Ma. Angelica Louise Naval, Norise Rgio Ortega

Miriam College

October 4, 2011
Abstract

We cannot deny the difficulty of finding a job here in the Philippines. Even those with degrees

are having a hard time finding a job that meets their needs and their family’s needs and because of this, a

lot of Filipinos are taking the opportunity to work abroad but in doing this they must learn to adapt with

the culture of the people they’re working with. The purpose of this study is to find out the degree of

conformity among overseas Filipino workers. In order to do so, the researchers went to POEA where they

got 170 OFWs as the participants. Four domains were used: belief, decision-making, lifestyle and

relationship. However, the results failed to come up with a strong conclusion.


Introduction

Working overseas nowadays is an ordinary thing for Filipinos. According to the 2010

census released by the Philippine National Statistics Office, there is about 2 million Overseas

Filipino Workers who works abroad (Ericta, 2011). It is common to know that in every Filipino

family there is at least one who is working in another country. Each of them has their own

different reasons why they want to work in another country; some might think that it’s a superb

opportunity while others might find it as their last resort in order to fulfill their family’s needs.

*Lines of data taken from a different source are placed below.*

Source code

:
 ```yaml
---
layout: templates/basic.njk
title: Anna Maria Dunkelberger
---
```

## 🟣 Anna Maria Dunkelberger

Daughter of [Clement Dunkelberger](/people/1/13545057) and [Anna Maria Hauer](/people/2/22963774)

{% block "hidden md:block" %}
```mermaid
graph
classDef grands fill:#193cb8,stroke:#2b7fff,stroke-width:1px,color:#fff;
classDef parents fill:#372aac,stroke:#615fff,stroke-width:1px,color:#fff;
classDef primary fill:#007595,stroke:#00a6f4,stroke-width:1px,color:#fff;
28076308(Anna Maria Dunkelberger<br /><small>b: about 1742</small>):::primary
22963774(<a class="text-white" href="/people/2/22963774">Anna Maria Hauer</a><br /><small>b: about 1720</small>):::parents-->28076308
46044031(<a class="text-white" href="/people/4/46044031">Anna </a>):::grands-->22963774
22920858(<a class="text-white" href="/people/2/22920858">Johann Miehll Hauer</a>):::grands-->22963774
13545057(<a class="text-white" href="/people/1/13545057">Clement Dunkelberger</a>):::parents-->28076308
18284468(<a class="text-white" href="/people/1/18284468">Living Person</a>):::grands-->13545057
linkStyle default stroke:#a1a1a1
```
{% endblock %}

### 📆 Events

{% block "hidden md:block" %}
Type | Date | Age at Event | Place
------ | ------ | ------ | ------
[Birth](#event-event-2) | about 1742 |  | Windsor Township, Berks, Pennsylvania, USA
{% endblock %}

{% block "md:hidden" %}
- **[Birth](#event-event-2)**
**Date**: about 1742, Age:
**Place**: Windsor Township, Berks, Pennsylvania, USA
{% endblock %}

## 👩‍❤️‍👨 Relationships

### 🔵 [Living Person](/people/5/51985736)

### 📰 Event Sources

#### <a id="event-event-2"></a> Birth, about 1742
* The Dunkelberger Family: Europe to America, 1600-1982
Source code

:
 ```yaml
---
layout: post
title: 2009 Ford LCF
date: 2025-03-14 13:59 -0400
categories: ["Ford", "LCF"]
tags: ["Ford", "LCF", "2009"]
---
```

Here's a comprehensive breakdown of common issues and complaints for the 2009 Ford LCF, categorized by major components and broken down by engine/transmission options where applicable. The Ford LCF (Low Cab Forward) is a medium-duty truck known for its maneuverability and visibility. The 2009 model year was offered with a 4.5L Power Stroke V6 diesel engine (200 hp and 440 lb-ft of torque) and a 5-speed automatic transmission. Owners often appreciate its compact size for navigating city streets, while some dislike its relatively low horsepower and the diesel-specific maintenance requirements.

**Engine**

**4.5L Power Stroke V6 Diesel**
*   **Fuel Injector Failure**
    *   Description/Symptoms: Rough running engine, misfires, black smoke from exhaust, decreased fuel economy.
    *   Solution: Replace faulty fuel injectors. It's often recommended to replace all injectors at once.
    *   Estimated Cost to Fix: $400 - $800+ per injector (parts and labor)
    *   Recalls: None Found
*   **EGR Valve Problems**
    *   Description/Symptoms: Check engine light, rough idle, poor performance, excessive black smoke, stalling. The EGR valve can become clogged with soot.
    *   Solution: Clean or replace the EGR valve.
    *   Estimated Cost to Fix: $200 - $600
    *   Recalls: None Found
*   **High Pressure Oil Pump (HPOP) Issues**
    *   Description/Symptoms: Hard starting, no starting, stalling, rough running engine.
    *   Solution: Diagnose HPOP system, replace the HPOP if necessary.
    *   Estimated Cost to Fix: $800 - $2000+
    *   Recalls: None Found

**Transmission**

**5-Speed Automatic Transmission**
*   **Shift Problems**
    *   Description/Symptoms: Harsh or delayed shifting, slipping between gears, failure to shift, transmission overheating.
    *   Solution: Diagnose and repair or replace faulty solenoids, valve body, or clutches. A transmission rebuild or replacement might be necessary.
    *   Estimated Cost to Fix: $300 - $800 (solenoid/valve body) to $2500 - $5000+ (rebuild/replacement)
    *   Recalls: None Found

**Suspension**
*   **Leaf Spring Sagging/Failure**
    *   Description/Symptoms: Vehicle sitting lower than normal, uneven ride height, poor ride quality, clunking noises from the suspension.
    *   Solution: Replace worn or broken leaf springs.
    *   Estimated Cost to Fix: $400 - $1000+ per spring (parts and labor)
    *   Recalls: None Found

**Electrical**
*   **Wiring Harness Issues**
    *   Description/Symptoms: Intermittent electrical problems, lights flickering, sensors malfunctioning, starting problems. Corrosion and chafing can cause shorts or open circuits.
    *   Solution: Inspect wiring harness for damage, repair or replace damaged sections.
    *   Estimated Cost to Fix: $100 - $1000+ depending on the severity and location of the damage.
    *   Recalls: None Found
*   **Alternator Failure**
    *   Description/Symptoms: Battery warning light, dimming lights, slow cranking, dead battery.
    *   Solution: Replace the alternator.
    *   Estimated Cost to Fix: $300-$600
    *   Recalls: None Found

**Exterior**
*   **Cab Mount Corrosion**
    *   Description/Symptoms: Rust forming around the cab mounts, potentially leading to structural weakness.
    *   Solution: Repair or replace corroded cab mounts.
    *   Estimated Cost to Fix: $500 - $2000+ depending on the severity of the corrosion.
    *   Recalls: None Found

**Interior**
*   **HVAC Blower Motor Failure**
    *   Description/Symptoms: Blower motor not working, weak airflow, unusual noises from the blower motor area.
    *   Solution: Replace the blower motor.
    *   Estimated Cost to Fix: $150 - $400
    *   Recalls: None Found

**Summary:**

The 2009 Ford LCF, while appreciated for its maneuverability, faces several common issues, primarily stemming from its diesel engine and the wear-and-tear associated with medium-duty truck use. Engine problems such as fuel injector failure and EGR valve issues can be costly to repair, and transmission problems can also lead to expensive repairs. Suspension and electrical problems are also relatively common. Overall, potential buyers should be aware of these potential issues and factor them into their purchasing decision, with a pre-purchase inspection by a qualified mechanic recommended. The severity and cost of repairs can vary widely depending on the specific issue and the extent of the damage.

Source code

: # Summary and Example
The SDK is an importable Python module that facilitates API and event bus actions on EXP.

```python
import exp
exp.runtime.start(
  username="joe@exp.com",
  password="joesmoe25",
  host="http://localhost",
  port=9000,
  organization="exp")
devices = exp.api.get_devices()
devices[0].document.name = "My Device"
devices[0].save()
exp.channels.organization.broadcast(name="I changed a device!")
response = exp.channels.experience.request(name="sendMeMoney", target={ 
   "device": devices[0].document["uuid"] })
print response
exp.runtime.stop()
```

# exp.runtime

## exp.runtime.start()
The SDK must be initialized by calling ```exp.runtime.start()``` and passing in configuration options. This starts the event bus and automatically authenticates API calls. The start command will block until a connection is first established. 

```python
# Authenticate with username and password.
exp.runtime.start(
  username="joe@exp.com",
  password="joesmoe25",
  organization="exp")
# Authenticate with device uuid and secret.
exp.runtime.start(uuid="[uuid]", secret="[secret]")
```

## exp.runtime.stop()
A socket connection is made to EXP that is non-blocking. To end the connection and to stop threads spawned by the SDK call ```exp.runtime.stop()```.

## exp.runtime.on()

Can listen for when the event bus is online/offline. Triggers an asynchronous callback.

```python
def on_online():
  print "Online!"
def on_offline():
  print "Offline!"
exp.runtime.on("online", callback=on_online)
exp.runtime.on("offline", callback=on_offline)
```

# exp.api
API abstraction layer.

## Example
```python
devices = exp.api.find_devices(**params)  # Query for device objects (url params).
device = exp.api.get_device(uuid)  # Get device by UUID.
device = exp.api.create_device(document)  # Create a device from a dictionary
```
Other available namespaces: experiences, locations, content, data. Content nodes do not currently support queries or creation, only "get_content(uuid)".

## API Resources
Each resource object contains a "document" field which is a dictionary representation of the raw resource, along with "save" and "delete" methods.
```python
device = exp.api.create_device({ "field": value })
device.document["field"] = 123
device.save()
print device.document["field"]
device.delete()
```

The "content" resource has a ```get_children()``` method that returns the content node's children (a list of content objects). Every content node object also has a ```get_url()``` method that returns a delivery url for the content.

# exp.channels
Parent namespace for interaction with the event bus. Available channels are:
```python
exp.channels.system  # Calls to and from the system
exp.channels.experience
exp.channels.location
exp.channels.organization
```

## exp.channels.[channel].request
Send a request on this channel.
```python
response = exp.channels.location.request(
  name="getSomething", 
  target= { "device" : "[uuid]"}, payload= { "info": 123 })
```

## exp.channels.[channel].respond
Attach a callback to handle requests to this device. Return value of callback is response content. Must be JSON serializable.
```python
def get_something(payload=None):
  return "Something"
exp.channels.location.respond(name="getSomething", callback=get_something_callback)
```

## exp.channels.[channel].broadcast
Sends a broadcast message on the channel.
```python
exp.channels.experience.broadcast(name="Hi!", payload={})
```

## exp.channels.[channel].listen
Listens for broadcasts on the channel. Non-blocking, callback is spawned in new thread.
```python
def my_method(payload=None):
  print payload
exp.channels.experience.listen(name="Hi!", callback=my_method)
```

But accepting the fact that they are going to another country for hope of a good job, they are also

challenged to adapt the culture of the country where they will be staying.

However, the researchers have no interest with the personal reasons of Filipinos going

abroad but with the degree on which OFWs’ adapt a new environment, culture, and different

people. Also, with regards to what Herbert Kelman proposed, this study sought to find out if in

which type of conformity most OFWs fall; compliance, internalization or identification. By

assessing the level of conformity of OFWs, this can help the researchers to make an assumption

about the how well they live in foreign countries in terms of adapting to changes. This would

also help in gathering more information about the social status of Filipinos working abroad.
Review of Related Literature

According to Ducanes and Abella, Overseas Filipino Workers (OFWs) are figures who

are both much celebrated and much lamented from within the Philippines and outside of it.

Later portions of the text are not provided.